**DATA TO USE:**
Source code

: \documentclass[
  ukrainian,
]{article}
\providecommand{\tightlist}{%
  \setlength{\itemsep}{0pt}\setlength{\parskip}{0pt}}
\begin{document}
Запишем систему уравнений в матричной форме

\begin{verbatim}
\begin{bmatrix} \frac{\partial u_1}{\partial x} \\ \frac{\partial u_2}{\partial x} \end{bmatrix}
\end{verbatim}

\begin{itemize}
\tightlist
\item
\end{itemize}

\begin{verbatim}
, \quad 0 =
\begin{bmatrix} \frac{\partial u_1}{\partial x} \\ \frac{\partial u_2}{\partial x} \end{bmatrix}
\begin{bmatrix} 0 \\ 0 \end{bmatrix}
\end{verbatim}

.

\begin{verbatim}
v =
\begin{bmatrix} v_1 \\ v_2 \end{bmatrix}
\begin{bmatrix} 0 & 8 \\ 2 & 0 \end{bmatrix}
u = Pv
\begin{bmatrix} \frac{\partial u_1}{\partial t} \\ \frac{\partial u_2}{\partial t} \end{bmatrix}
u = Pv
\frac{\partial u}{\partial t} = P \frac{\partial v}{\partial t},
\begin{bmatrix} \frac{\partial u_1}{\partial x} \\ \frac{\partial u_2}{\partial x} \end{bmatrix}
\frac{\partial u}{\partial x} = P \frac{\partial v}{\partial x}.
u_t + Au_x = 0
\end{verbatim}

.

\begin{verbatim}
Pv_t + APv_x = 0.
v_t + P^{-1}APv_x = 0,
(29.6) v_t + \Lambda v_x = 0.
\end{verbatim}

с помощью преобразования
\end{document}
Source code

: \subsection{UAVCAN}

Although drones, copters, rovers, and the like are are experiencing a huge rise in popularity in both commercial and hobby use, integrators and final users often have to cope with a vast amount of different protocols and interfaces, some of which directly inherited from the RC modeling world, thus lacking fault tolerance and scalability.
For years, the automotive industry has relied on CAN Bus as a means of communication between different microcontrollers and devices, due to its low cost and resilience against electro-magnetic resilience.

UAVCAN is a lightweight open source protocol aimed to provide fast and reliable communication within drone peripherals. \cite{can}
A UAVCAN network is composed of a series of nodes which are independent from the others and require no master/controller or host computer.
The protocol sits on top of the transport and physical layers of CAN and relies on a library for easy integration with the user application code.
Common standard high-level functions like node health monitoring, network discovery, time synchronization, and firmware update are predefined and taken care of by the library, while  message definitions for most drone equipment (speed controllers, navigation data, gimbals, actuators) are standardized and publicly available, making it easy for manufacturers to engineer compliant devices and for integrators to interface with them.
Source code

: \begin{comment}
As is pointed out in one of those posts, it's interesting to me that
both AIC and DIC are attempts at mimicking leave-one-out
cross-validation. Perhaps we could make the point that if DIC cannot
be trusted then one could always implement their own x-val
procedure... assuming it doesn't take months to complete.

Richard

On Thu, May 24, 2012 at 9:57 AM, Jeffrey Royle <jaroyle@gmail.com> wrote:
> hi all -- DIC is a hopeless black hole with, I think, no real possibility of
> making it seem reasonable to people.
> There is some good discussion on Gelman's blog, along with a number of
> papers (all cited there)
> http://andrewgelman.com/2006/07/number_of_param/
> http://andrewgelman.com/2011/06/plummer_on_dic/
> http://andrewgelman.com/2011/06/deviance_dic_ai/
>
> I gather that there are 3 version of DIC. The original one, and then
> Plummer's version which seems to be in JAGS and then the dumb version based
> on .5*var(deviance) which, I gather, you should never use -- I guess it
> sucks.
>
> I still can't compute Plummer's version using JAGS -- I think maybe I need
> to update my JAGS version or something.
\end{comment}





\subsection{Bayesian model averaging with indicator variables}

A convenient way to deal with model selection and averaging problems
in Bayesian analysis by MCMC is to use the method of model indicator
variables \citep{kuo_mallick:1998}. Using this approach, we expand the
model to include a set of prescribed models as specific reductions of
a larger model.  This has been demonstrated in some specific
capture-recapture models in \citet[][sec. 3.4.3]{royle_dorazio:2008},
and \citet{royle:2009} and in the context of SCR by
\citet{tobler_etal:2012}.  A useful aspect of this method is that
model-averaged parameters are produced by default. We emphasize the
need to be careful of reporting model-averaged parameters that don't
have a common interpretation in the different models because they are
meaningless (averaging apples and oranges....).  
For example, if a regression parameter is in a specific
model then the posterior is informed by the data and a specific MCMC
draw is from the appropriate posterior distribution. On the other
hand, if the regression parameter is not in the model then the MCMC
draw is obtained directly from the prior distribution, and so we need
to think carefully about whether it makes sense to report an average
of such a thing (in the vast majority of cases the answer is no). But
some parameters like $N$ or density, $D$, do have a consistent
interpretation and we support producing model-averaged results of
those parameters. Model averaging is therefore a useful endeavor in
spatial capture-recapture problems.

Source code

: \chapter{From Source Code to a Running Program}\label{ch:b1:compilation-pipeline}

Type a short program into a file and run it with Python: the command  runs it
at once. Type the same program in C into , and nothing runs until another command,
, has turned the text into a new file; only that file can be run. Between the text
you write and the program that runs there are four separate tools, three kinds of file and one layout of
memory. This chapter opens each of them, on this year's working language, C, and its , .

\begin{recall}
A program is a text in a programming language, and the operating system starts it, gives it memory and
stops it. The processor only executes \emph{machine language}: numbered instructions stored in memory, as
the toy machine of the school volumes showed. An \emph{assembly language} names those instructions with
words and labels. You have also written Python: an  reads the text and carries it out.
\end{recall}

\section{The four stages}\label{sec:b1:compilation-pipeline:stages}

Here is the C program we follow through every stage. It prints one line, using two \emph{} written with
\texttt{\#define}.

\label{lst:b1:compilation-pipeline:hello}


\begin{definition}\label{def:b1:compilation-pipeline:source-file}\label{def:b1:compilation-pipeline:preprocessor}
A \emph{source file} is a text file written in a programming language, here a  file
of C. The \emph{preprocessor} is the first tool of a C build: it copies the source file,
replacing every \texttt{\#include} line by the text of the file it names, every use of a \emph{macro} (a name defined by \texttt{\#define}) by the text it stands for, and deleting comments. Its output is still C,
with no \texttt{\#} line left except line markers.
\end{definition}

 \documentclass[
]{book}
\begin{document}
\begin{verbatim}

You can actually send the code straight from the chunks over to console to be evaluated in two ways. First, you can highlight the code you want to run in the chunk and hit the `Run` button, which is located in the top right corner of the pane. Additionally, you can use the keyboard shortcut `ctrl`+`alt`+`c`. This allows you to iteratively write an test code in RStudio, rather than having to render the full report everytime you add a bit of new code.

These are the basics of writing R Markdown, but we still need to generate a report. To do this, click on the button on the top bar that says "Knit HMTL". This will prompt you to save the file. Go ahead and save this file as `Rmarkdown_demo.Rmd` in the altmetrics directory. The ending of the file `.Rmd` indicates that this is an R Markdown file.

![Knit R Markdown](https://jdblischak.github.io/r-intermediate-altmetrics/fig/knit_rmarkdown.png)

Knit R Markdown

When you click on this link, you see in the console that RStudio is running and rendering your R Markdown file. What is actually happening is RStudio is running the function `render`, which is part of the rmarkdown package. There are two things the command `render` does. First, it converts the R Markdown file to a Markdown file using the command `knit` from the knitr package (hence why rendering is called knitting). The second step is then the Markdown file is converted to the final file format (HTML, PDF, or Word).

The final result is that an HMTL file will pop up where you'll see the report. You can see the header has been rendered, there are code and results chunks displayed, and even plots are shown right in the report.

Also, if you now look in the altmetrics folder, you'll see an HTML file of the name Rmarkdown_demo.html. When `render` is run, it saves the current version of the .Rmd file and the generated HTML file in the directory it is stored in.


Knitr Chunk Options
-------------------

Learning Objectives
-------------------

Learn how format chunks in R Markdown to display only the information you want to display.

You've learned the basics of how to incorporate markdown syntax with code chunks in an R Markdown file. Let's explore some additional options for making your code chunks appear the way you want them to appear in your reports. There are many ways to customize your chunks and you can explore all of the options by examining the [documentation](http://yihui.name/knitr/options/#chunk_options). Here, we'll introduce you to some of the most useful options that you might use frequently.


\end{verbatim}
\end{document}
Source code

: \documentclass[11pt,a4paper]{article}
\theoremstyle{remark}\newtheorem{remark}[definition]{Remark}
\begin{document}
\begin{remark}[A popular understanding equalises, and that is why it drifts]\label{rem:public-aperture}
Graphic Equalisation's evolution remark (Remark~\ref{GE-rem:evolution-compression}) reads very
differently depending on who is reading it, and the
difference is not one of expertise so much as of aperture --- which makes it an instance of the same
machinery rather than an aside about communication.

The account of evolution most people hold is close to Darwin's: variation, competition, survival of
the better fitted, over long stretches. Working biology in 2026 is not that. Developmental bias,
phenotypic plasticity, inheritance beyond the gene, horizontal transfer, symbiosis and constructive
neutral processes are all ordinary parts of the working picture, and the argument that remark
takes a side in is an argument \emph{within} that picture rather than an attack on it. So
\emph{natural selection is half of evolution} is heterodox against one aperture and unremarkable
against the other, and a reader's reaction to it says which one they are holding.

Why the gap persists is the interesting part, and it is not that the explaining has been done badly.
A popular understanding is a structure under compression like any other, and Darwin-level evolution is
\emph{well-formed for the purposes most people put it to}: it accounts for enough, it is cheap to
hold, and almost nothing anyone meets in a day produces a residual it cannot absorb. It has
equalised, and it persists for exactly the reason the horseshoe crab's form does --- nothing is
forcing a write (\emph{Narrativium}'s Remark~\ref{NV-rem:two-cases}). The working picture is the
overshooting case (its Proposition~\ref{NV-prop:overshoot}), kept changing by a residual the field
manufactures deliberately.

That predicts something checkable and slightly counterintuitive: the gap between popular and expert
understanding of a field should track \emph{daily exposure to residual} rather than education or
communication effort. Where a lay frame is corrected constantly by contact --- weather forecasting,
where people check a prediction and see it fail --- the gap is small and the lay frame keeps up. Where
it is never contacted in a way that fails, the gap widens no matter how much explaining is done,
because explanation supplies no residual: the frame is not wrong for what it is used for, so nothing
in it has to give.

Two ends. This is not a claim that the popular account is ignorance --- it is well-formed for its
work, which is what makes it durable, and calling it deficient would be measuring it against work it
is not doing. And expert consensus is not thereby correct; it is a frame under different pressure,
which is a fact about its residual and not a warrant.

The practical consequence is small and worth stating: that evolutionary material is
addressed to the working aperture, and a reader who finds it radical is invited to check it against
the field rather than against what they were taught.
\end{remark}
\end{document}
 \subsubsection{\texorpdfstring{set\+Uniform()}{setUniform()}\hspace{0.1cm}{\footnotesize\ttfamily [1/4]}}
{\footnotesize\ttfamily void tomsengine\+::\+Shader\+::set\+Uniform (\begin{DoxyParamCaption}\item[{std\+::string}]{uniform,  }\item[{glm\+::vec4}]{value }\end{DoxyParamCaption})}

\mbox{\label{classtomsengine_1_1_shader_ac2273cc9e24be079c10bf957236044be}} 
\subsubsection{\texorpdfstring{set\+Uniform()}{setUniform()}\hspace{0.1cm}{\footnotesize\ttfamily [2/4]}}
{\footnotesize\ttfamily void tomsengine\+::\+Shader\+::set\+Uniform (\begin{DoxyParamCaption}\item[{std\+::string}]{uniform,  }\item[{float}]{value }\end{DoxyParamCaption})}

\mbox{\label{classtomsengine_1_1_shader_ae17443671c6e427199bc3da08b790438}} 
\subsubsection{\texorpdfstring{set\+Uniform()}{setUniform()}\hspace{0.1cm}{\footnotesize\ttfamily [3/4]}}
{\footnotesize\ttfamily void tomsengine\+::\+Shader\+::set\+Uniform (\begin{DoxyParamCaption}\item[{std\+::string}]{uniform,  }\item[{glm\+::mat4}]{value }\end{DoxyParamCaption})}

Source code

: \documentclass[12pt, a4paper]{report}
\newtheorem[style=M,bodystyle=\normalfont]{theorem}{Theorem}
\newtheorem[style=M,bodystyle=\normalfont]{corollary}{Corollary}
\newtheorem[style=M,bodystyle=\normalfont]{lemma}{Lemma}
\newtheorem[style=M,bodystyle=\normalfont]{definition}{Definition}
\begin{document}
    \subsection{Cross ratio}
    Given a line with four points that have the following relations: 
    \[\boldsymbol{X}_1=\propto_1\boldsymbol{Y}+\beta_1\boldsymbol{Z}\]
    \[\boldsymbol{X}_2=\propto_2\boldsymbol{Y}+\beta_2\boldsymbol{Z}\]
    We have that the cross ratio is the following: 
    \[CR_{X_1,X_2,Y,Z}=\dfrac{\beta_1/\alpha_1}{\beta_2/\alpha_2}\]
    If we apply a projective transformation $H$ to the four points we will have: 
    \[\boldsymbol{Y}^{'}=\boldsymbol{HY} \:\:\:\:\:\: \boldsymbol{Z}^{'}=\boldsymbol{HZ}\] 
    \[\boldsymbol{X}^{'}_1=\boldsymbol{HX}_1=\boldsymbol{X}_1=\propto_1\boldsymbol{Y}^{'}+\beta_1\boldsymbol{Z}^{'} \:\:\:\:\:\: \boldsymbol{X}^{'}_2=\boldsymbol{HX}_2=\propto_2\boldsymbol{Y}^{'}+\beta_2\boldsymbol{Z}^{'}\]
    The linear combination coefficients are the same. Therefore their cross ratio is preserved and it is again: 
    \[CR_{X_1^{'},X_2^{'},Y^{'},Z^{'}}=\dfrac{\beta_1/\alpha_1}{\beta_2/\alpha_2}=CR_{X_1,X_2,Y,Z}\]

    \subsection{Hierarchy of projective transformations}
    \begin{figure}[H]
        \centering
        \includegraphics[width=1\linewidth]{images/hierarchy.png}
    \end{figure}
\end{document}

**HOW TO COMPLETE THIS TASK:** Among the entries above, copy exactly only the lines starting with the one containing "A popular understanding is" and going through the one containing "That predicts something", both ends included.

**WRITTEN REPLY:**
A popular understanding is a structure under compression like any other, and Darwin-level evolution is
\emph{well-formed for the purposes most people put it to}: it accounts for enough, it is cheap to
hold, and almost nothing anyone meets in a day produces a residual it cannot absorb. It has
equalised, and it persists for exactly the reason the horseshoe crab's form does --- nothing is
forcing a write (\emph{Narrativium}'s Remark~\ref{NV-rem:two-cases}). The working picture is the
overshooting case (its Proposition~\ref{NV-prop:overshoot}), kept changing by a residual the field
manufactures deliberately.

That predicts something checkable and slightly counterintuitive: the gap between popular and expert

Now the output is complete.